● **Task brief**:
Return exactly the lines of the entries, from the one with "做第三方开发必须打开的，报错" to the last.

====== Task material

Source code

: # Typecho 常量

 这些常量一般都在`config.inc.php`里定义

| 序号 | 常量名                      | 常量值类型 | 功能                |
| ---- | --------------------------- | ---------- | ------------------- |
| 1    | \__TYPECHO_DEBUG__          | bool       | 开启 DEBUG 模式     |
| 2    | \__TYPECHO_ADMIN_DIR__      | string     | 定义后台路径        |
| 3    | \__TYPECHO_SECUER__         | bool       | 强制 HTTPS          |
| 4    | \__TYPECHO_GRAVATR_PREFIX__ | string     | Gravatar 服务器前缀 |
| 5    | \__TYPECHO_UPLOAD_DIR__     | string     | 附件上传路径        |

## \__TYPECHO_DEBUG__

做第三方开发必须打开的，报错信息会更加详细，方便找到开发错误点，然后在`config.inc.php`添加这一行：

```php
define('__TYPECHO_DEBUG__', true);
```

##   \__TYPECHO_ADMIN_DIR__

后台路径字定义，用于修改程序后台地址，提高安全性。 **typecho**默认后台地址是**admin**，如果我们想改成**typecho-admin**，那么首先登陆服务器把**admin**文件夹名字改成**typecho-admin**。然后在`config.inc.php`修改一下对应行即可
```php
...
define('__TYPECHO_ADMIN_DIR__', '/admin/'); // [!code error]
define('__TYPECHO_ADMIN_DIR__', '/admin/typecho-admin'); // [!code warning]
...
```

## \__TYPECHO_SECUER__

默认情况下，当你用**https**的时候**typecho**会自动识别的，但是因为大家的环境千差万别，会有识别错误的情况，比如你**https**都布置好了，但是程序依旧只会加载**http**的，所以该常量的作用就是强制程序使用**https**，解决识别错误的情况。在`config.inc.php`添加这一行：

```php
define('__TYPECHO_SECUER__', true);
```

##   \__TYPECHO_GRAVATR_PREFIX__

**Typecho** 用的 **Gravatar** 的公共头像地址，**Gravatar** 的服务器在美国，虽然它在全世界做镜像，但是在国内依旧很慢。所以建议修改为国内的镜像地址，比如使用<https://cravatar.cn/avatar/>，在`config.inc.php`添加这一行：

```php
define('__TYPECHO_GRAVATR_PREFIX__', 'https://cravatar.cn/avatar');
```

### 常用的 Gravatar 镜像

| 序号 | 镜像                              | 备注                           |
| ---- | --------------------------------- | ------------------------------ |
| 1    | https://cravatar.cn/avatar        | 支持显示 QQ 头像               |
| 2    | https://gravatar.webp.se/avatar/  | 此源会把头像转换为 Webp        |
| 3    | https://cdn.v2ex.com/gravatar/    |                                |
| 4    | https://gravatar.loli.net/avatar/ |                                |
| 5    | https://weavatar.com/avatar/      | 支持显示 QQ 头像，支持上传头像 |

============

● **Expected answer**:
做第三方开发必须打开的，报错信息会更加详细，方便找到开发错误点，然后在`config.inc.php`添加这一行：

```php
define('__TYPECHO_DEBUG__', true);
```

##   \__TYPECHO_ADMIN_DIR__

后台路径字定义，用于修改程序后台地址，提高安全性。 **typecho**默认后台地址是**admin**，如果我们想改成**typecho-admin**，那么首先登陆服务器把**admin**文件夹名字改成**typecho-admin**。然后在`config.inc.php`修改一下对应行即可
```php
...
define('__TYPECHO_ADMIN_DIR__', '/admin/'); // [!code error]
define('__TYPECHO_ADMIN_DIR__', '/admin/typecho-admin'); // [!code warning]
...
```

## \__TYPECHO_SECUER__

默认情况下，当你用**https**的时候**typecho**会自动识别的，但是因为大家的环境千差万别，会有识别错误的情况，比如你**https**都布置好了，但是程序依旧只会加载**http**的，所以该常量的作用就是强制程序使用**https**，解决识别错误的情况。在`config.inc.php`添加这一行：

```php
define('__TYPECHO_SECUER__', true);
```

##   \__TYPECHO_GRAVATR_PREFIX__

**Typecho** 用的 **Gravatar** 的公共头像地址，**Gravatar** 的服务器在美国，虽然它在全世界做镜像，但是在国内依旧很慢。所以建议修改为国内的镜像地址，比如使用<https://cravatar.cn/avatar/>，在`config.inc.php`添加这一行：

```php
define('__TYPECHO_GRAVATR_PREFIX__', 'https://cravatar.cn/avatar');
```

### 常用的 Gravatar 镜像

| 序号 | 镜像                              | 备注                           |
| ---- | --------------------------------- | ------------------------------ |
| 1    | https://cravatar.cn/avatar        | 支持显示 QQ 头像               |
| 2    | https://gravatar.webp.se/avatar/  | 此源会把头像转换为 Webp        |
| 3    | https://cdn.v2ex.com/gravatar/    |                                |
| 4    | https://gravatar.loli.net/avatar/ |                                |
| 5    | https://weavatar.com/avatar/      | 支持显示 QQ 头像，支持上传头像 |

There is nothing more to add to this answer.